|Prof Darren Wilkinson||Professor of Stochastic Modelling|
|School of Mathematics & Statistics|
gdagsim-03.tgz is the current release of GDAGsim. This is a C library for analysis and block-sampling of Gaussian DAG models. Full documentation and installation instructions are included with the package - see the README in the top-level directory. To use the library you will need to be reasonably familiar with programming in C, and it helps (but is not vital) if you've used the GNU Scientific Library (GSL) before. Note that you must have the GSL (>=1.0) installed and working correctly before attempting to install GDAGsim. Since there are (currently) no sparse matrix algorithms in the GSL, this version of GDAGsim also depends on the Meschach matrix library. However, no familiarity with Meschach is required.

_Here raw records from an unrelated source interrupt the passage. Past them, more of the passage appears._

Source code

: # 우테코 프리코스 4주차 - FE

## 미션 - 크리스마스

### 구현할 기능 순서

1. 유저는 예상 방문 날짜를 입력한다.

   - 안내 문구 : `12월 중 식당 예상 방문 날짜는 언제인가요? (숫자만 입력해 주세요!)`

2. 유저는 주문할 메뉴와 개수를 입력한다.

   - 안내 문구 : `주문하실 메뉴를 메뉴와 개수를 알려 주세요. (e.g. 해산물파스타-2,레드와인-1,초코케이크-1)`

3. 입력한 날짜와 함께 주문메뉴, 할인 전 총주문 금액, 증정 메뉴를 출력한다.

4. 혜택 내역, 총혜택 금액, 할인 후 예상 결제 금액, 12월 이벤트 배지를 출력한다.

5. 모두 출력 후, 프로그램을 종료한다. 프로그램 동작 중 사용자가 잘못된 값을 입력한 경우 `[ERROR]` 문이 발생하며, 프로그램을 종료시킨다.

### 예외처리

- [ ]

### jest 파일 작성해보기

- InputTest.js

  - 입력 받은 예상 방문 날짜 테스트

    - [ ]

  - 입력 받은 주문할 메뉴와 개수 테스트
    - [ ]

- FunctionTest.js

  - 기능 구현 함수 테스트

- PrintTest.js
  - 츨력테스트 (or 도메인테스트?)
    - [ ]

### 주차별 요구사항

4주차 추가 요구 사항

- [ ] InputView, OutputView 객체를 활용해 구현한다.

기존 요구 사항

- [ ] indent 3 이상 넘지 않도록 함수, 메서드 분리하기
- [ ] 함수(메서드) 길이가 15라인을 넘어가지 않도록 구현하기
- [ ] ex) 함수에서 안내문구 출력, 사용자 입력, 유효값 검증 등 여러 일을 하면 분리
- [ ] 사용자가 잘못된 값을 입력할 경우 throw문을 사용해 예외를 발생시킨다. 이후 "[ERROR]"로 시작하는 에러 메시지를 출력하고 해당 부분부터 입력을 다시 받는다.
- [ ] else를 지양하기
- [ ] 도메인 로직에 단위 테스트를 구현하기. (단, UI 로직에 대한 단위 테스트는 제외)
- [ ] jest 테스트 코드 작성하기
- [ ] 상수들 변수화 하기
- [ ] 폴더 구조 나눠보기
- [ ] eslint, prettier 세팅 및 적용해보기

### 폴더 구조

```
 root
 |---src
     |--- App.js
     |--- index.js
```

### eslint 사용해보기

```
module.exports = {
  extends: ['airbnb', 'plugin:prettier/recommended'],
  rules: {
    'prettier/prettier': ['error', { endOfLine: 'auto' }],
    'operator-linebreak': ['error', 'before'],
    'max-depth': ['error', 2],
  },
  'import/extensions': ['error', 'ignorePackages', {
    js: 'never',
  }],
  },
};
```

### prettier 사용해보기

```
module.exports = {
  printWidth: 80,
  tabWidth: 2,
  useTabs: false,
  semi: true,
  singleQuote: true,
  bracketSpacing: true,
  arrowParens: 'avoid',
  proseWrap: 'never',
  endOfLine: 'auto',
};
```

The main change from 0.2 is a change of syntax for the stochastic simulation functions. This syntax change is annoying, but the decision to introduce it has not been taken lightly! The library is now thread-safe. This will ease the development of multi-threaded and parallel codes which use the library, and also has some other benefits.
If you use Linux, then pre-compiled binary packages are available for both the GSL and Meschach - just install the library packages and the corresponding "-dev" packages before installing GDAGsim, and everything should work fine. I hope to put together binary packages for GDAGsim for use with Debian GNU/Linux sometime in the next few months, but for now, building from source should be very straightforward.
The latest documentation is available in PDF format for on-line browsing. The theory behind GDAGsim is explained in the following paper:
gdagsim-01.tgz is an alpha release of GDAGsim, my C library for analysis and block-sampling of Gaussian DAG models.
Version 0.1 depends only on the GSL. However, this version uses dense matrix algorithms, and hence is very inefficient. It is no longer undergoing development.
gdagsim-02.tgz is the first version of GDAGsim to use sparse matrix algorithms. It is much more efficient than Version 0.1 in terms of both memory usage and CPU time. However, 0.1 and 0.2 both suffer from not being thread-safe, due to the way they handle random number streams. It is no longer being developed. Version 0.3 corrects this problem, but therefore requires a syntax change to the stochastic simulation functions.